As the U.S. Navy shipped in humanitarian supplies to Georgia, Russia said its navy was watching "the build-up of NATO forces in the Black Sea area" and had started taking measures to monitor their activity.
Georgia recalled all but two of its diplomats from Moscow in protest after Russia recognised its rebel South Ossetia and Abkhazia regions as independent and President Mikheil Saakashvili urged the West to uphold international law.
"Russia clearly intended this as a blatant challenge to world order. It's now up to all of us to roll Russian aggression back. If they get away with this, they will carry on ... they will also attack other countries in the neighbourhood," Saakashvili told Reuters in an interview.
French President Nicolas Sarkozy, current president of the European Union, called on Moscow to comply immediately with his peace plan for Georgia, signed by Russia.
German Chancellor Angela Merkel told Kremlin leader Dmitry Medvedev Russia's presence in Georgia's port of Poti and other areas outside Abkhazia and South Ossetia were "a grave violation" of the French-brokered ceasefire, her spokesman said.

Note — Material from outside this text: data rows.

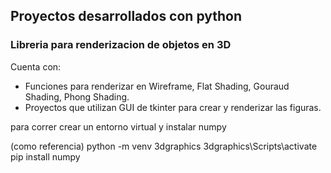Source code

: ## Proyectos desarrollados con python
### Libreria para renderizacion de objetos en 3D
Cuenta con:
- Funciones para renderizar en Wireframe, Flat Shading, Gouraud Shading, Phong Shading.
- Proyectos que utilizan GUI de tkinter para crear y renderizar las figuras.

para correr crear un entorno virtual y instalar numpy

(como referencia)
python -m venv 3dgraphics
3dgraphics\Scripts\activate
pip install numpy
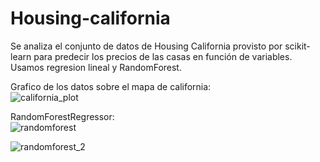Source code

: # Housing-california

Se analiza el conjunto de datos de Housing California provisto por scikit-learn para predecir los precios de las casas en función de variables.
Usamos regresion lineal y RandomForest. </br>

Grafico de los datos sobre el mapa de california:</br>
![california_plot](https://user-images.githubusercontent.com/66931754/104403745-f52f1d80-5537-11eb-84f7-ff3b920b7ad1.png) </br>


RandomForestRegressor: </br>
![randomforest](https://user-images.githubusercontent.com/66931754/104403748-f5c7b400-5537-11eb-8239-b825a25ad8fe.png)</br>

![randomforest_2](https://user-images.githubusercontent.com/66931754/104403743-f3fdf080-5537-11eb-9979-1454bd535805.png)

It allows Russia to station troops inside Georgia proper but Russian Foreign Minister Sergei Lavrov said Moscow was ready to pull them back after an international monitoring mechanism was in place there.
"We will be ready to make decisions, including in the United Nations...on additional increases in the number of international monitors, clarifying their mandate and possibly other steps with international participation," he said in Tajikistan's capital Dushanbe.
Despite the avalanche of international criticism, Moscow signalled it was relaxed about being the only country to recognise the rebel Georgian regions and ruled out putting pressure on its allies to follow its example.
"To initiate wide support (for recognition) is not a primary goal," of Russian foreign policy, Dmitry Peskov, spokesman for Russian Prime Minister Vladimir Putin, told reporters. "We're not going to twist anyone's hands to make them support (recognition)."
British Foreign Secretary David Miliband said Medvedev had a big responsibility not to start a new Cold War.
"Russia has not reconciled itself to the new map of this new region...We do not want a new Cold War and he (Medvedev) has a big responsibility not to start one," Miliband told a group of students in Ukraine's capital, Kiev.
Ukrainian President Viktor Yushchenko joined Western nations in condemning the Russian move to recognise South Ossetia and Abkhazia as independent states under Moscow's protection.
"We are sorry about this decision, for Ukraine it is unacceptable and therefore we cannot support this position," he said in an interview with Reuters.
Yushchenko said Kiev wanted to raise the question of increasing Russia's rent on its Sevastopol base in Ukraine's Crimea region, the headquarters of the Russian Black Sea fleet.
Russia has said any renegotiation would break a 1997 agreement between the two countries, under which it currently leases the base for $98 million a year until 2017.
The deputy head of Russia's General Staff told a news briefing Moscow was sticking strictly to the current agreement, and accused NATO states of "racketing up tension" in the Black Sea by increasing their presence there.
"Now we have people flexing their muscles, demonstrating force ... We can only regret that," he said.
The United States did, however, avoid a possible direct confrontation with Russia by diverting a U.S. Coast Guard ship carrying post-war aid to Georgia from the Russian-patrolled port of Poti. U.S. officials did not explain the change of plan.
Russia's Medvedev has accused the United States of shipping weapons into Georgia, a remark the White House dismissed as "ridiculous", Reuters reported.